'The Capture's' Second Season Seizes on Big Tech's Political Manipulations

'The Capture's' Second Season Seizes on Big Tech's Political Manipulations

Halloween may make October officially "Spooky Season," but the scariest release this fall isn't a horror film with serial murderers or a ghost story. Instead, it's the latest season of The Capture, which arrives with all episodes on Peacock on November 3. It's a story with plenty of CGI, but not in the service of making you believe fantastical creatures are real. Instead, it focuses on the horror of CGI's ability to do just that, making the average viewer believe whatever their lying eyes perceive to be reality.

When our whole lives depend on believing what is shown to us on the screen, what happens when those images are manipulated to show us things that aren't real?

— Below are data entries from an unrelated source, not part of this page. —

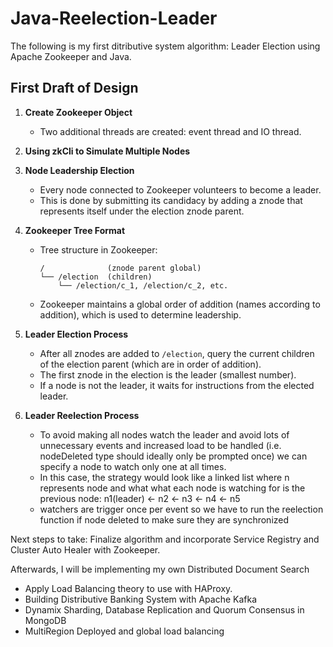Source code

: ﻿# Java-Reelection-Leader

The following is my first ditributive system algorithm: Leader Election using Apache Zookeeper and Java. 

## First Draft of Design

1. **Create Zookeeper Object**
   - Two additional threads are created: event thread and IO thread.

2. **Using zkCli to Simulate Multiple Nodes**

3. **Node Leadership Election**
   - Every node connected to Zookeeper volunteers to become a leader.
   - This is done by submitting its candidacy by adding a znode that represents itself under the election znode parent.

4. **Zookeeper Tree Format**
   - Tree structure in Zookeeper:
     ```
     /              (znode parent global)
     └── /election  (children)
         └── /election/c_1, /election/c_2, etc.
     ```
   - Zookeeper maintains a global order of addition (names according to addition), which is used to determine leadership.

5. **Leader Election Process**
   - After all znodes are added to `/election`, query the current children of the election parent (which are in order of addition).
   - The first znode in the election is the leader (smallest number).
   - If a node is not the leader, it waits for instructions from the elected leader.

5. **Leader Reelection Process**
   - To avoid making all nodes watch the leader and avoid lots of unnecessary events and increased load to be handled (i.e. nodeDeleted type should ideally only be prompted once) we can specify a node to watch only one at all times.
   - In this case, the strategy would look like a linked list where n represents node and what what each node is watching for is the previous node:
        n1(leader) <- n2 <- n3 <- n4 <- n5
   - watchers are trigger once per event so we have to run the reelection function if node deleted to make sure they are synchronized



 Next steps to take: Finalize algorithm and incorporate Service Registry and Cluster Auto Healer with Zookeeper.

 Afterwards, I will be implementing my own Distributed Document Search
   - Apply Load Balancing theory to use with HAProxy.
   - Building Distributive Banking System with Apache Kafka
   - Dynamix Sharding, Database Replication and Quorum Consensus in MongoDB
   - MultiRegion Deployed and global load balancing
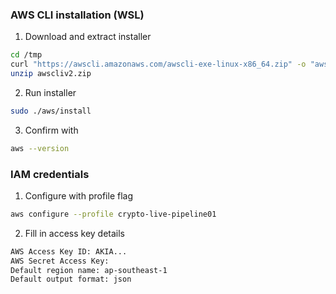 ### AWS CLI installation (WSL)

1. Download and extract installer

```bash
cd /tmp
curl "https://awscli.amazonaws.com/awscli-exe-linux-x86_64.zip" -o "awscliv2.zip"
unzip awscliv2.zip
```
2. Run installer

```bash
sudo ./aws/install
```

3. Confirm with

```bash
aws --version
```

### IAM credentials

1. Configure with profile flag

```bash
aws configure --profile crypto-live-pipeline01
```

2. Fill in access key details

```bash
AWS Access Key ID: AKIA...
AWS Secret Access Key: 
Default region name: ap-southeast-1
Default output format: json
```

The first season of The Capture, which premiered in the U.K. in the fall of 2019, and followed on Peacock in the summer of 2020 as part of the streamer's initial launch offerings, posited a near future scenario where computer-generated imagery had gone from a few deep fake funnies on TikTok to an entire secret government program. Referred to euphemistically as "Correction," this technology was posited as used by the U.K. government to land convictions when the evidence wasn't quite up to snuff, creating visual proof of a crime to secure a conviction of the party everyone assumes is guilty.